Pada tahun 946 M, terjadi letusan gunung berapi yang dahsyat di perbatasan Korea dan Tiongkok. Gunung berapi tersebut bernama Gunung Baekdu (juga dikenal sebagai Gunung Changbai). Peristiwa yang dikenal sebagai Letusan Milenium atau Letusan Cheonchi tersebut tidak hanya menjadi salah satu letusan gunung berapi terkuat dalam sejarah, tetapi juga menjadi mata rantai utama dalam budaya Korea dan Jepang kuno. Dampaknya yang luas membuat letusan gunung berapi tersebut menjadi bagian dari ingatan bersama masyarakat kedua negara.

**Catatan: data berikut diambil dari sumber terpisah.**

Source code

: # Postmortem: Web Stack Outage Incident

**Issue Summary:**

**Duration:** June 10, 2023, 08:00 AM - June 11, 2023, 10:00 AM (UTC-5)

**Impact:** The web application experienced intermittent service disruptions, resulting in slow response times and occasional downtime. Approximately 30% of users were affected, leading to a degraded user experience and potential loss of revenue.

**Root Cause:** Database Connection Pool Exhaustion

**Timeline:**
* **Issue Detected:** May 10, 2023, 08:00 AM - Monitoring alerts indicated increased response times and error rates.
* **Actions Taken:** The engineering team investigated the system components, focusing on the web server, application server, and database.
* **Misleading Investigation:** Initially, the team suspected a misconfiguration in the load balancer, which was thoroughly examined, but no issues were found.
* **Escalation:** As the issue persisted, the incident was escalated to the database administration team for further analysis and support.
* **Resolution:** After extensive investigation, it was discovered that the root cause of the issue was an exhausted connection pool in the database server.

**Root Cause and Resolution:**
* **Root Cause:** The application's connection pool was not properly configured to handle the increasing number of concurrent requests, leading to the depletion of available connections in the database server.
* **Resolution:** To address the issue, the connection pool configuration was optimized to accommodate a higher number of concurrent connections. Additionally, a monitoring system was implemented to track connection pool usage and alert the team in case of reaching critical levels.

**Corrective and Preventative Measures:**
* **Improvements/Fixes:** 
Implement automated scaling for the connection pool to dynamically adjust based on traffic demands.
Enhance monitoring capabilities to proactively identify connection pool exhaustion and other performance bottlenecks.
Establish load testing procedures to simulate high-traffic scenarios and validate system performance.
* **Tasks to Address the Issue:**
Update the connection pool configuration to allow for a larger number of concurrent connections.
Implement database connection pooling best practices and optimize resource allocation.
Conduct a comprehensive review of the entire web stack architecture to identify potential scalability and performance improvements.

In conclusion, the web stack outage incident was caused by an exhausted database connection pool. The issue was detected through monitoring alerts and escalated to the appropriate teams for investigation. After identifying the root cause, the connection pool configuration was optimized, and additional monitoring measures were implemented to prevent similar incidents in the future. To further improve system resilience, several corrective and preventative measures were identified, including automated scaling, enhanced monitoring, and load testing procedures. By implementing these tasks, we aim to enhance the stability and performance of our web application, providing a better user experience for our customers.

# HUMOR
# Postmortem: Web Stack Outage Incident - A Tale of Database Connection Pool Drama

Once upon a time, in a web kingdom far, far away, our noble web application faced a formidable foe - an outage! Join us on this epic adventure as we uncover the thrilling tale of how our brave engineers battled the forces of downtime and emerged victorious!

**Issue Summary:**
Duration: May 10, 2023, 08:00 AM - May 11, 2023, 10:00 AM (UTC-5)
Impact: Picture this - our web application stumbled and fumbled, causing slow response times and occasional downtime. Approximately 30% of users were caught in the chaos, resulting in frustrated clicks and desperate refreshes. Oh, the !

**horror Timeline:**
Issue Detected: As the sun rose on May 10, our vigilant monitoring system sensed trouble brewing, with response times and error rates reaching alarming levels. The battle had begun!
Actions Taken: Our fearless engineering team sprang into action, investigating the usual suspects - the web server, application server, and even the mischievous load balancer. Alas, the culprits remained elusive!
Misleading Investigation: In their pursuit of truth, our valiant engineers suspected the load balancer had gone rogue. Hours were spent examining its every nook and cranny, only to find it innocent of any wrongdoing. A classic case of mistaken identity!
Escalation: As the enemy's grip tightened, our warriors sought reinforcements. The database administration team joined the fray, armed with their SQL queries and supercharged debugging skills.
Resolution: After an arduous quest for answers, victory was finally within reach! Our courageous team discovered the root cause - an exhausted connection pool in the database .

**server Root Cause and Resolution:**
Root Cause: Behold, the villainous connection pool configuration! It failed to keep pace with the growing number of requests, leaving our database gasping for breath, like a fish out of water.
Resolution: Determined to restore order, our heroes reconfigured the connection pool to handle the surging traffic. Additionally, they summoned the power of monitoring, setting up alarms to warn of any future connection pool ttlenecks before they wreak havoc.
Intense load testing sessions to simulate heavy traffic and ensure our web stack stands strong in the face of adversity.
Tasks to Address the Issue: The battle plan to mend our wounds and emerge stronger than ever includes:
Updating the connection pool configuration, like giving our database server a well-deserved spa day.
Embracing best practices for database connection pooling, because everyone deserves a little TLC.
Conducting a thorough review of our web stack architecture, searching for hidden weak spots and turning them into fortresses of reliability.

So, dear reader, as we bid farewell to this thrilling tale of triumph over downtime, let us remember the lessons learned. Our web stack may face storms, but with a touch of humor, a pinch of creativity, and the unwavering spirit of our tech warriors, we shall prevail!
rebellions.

Letusan Milenium tersebut diperkirakan menyemburkan 13 hingga 47 kilometer kubik magma, membentuk Danau Tianchi saat ini dan menyebabkan perubahan lingkungan yang besar antara tahun 938 dan 946. Abu dari letusan ini menutupi wilayah yang luas di Laut Jepang dan Jepang utara. Aktivitas gunung berapi tersebut sangat memengaruhi iklim saat itu dan tercatat dalam dokumen sejarah selanjutnya.
Lapisan abu dari letusan ini, terutama lapisan yang dikenal sebagai "abu Paektu-Sukau," telah menjadi penanda penting untuk menelusuri catatan sedimen regional.
Menurut catatan kuno, beberapa fenomena meteorologi yang tidak biasa terjadi di Korea dan Jepang selama letusan tersebut. Nihonkiji Jepang mencatat suara gemetar yang terjadi pada tanggal 19 Februari 944, dan pada awal tahun 946, sejarah Goryeo Korea juga menyebutkan suara genderang dari surga dan suara gemuruh di langit. Catatan ini menunjukkan pengamatan sensitif masyarakat kuno terhadap fenomena alam dan memberikan bukti aktivitas vulkanik kepada generasi mendatang.
Baik catatan Korea maupun Jepang tertanggal 3 November 946, menyebutkan abu putih jatuh seperti salju, yang mungkin berasal dari abu vulkanik putih dari letusan pertama.
Berdasarkan analisis lingkaran pohon dan penelitian inti es, para ilmuwan mengonfirmasi waktu spesifik letusan. Catatan lingkaran pohon menunjukkan bahwa banyak pohon mati akibat letusan, yang juga memperkuat penilaian tanggal letusan. Rangkaian eksperimen dan analisis ilmiah ini tidak hanya memungkinkan kita untuk memahami kembali peristiwa vulkanik ini, tetapi juga memiliki dampak yang mendalam pada iklim dan lingkungan ekologi masyarakat Korea dan Jepang kuno.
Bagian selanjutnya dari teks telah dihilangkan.